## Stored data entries
________
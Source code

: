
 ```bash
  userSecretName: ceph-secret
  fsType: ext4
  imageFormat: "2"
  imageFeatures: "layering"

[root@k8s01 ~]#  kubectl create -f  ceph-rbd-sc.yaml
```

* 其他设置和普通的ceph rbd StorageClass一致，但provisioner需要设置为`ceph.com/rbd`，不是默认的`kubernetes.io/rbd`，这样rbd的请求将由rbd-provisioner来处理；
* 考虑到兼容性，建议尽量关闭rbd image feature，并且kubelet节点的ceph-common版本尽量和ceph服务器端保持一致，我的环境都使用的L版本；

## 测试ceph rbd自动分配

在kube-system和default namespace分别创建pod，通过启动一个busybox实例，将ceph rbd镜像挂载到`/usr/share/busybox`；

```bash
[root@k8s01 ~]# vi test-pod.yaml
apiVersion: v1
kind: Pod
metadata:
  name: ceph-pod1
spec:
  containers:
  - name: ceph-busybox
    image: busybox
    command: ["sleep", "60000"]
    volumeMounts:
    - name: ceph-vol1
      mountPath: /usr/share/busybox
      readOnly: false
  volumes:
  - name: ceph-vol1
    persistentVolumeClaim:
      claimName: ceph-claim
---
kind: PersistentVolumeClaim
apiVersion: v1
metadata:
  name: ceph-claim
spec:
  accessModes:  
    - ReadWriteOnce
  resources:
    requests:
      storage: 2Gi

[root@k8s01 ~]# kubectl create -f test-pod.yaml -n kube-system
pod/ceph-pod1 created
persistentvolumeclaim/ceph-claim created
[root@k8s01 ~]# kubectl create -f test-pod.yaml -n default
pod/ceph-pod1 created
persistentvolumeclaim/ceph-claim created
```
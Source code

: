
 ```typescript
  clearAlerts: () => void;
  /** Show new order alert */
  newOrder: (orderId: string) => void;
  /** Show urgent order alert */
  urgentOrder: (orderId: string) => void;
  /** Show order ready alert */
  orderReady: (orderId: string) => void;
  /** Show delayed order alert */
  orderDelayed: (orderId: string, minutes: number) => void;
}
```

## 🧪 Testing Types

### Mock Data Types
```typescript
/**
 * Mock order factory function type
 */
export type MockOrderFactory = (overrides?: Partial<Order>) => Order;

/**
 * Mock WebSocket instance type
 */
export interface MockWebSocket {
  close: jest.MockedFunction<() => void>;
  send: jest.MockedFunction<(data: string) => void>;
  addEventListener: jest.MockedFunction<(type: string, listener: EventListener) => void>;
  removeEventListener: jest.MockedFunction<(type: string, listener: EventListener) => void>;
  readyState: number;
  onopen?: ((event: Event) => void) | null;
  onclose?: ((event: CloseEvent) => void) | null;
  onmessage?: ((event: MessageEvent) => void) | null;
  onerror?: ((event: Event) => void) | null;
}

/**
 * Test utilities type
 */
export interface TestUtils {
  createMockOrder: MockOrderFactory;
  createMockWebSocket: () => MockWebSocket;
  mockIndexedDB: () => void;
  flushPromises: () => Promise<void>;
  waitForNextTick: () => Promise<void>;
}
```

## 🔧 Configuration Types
________
What this exercise asks for is the data above, retyped exactly.

Source code

:
 ```bash
  userSecretName: ceph-secret
  fsType: ext4
  imageFormat: "2"
  imageFeatures: "layering"

[root@k8s01 ~]#  kubectl create -f  ceph-rbd-sc.yaml
```

* 其他设置和普通的ceph rbd StorageClass一致，但provisioner需要设置为`ceph.com/rbd`，不是默认的`kubernetes.io/rbd`，这样rbd的请求将由rbd-provisioner来处理；
* 考虑到兼容性，建议尽量关闭rbd image feature，并且kubelet节点的ceph-common版本尽量和ceph服务器端保持一致，我的环境都使用的L版本；

## 测试ceph rbd自动分配

在kube-system和default namespace分别创建pod，通过启动一个busybox实例，将ceph rbd镜像挂载到`/usr/share/busybox`；

```bash
[root@k8s01 ~]# vi test-pod.yaml
apiVersion: v1
kind: Pod
metadata:
  name: ceph-pod1
spec:
  containers:
  - name: ceph-busybox
    image: busybox
    command: ["sleep", "60000"]
    volumeMounts:
    - name: ceph-vol1
      mountPath: /usr/share/busybox
      readOnly: false
  volumes:
  - name: ceph-vol1
    persistentVolumeClaim:
      claimName: ceph-claim
---
kind: PersistentVolumeClaim
apiVersion: v1
metadata:
  name: ceph-claim
spec:
  accessModes:  
    - ReadWriteOnce
  resources:
    requests:
      storage: 2Gi

[root@k8s01 ~]# kubectl create -f test-pod.yaml -n kube-system
pod/ceph-pod1 created
persistentvolumeclaim/ceph-claim created
[root@k8s01 ~]# kubectl create -f test-pod.yaml -n default
pod/ceph-pod1 created
persistentvolumeclaim/ceph-claim created
```
Source code

:
 ```typescript
  clearAlerts: () => void;
  /** Show new order alert */
  newOrder: (orderId: string) => void;
  /** Show urgent order alert */
  urgentOrder: (orderId: string) => void;
  /** Show order ready alert */
  orderReady: (orderId: string) => void;
  /** Show delayed order alert */
  orderDelayed: (orderId: string, minutes: number) => void;
}
```

## 🧪 Testing Types

### Mock Data Types
```typescript
/**
 * Mock order factory function type
 */
export type MockOrderFactory = (overrides?: Partial<Order>) => Order;

/**
 * Mock WebSocket instance type
 */
export interface MockWebSocket {
  close: jest.MockedFunction<() => void>;
  send: jest.MockedFunction<(data: string) => void>;
  addEventListener: jest.MockedFunction<(type: string, listener: EventListener) => void>;
  removeEventListener: jest.MockedFunction<(type: string, listener: EventListener) => void>;
  readyState: number;
  onopen?: ((event: Event) => void) | null;
  onclose?: ((event: CloseEvent) => void) | null;
  onmessage?: ((event: MessageEvent) => void) | null;
  onerror?: ((event: Event) => void) | null;
}

/**
 * Test utilities type
 */
export interface TestUtils {
  createMockOrder: MockOrderFactory;
  createMockWebSocket: () => MockWebSocket;
  mockIndexedDB: () => void;
  flushPromises: () => Promise<void>;
  waitForNextTick: () => Promise<void>;
}
```

## 🔧 Configuration Types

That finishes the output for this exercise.